_Brief_
Only a number is expected: how many lines in these records mention the word "React"?

[Records for the task Boundary: Start]

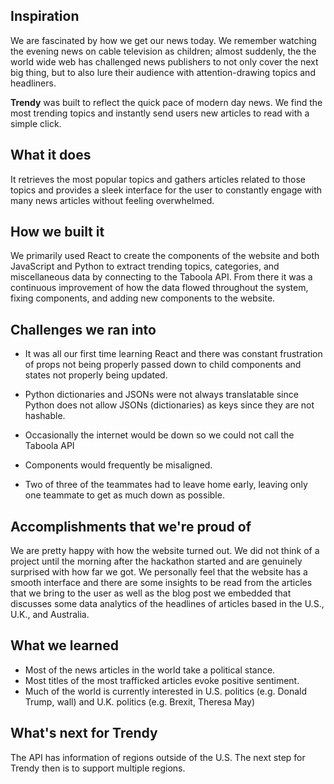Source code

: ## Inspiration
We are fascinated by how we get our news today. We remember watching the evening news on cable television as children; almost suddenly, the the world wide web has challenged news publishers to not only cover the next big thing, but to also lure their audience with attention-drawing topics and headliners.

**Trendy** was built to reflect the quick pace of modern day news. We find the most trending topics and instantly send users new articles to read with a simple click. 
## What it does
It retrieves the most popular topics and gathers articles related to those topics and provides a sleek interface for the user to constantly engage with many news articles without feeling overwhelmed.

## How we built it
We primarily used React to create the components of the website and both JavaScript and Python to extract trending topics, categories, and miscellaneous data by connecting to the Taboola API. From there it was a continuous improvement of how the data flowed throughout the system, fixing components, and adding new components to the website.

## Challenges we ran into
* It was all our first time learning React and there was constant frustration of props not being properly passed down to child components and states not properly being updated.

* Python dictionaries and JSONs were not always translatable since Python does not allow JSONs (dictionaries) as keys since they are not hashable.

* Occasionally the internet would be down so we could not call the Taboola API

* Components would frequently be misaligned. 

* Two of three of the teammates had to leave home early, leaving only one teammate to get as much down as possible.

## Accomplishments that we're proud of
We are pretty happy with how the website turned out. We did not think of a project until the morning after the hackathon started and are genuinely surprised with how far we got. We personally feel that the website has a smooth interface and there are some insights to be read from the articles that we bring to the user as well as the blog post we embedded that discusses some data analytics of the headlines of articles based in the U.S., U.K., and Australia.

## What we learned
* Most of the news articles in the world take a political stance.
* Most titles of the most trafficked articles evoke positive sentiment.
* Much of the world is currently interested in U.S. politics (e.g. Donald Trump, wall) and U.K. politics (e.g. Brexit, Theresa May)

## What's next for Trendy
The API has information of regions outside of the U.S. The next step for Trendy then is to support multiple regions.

[Records for the task Boundary: End]

_Solution for this exercise_
2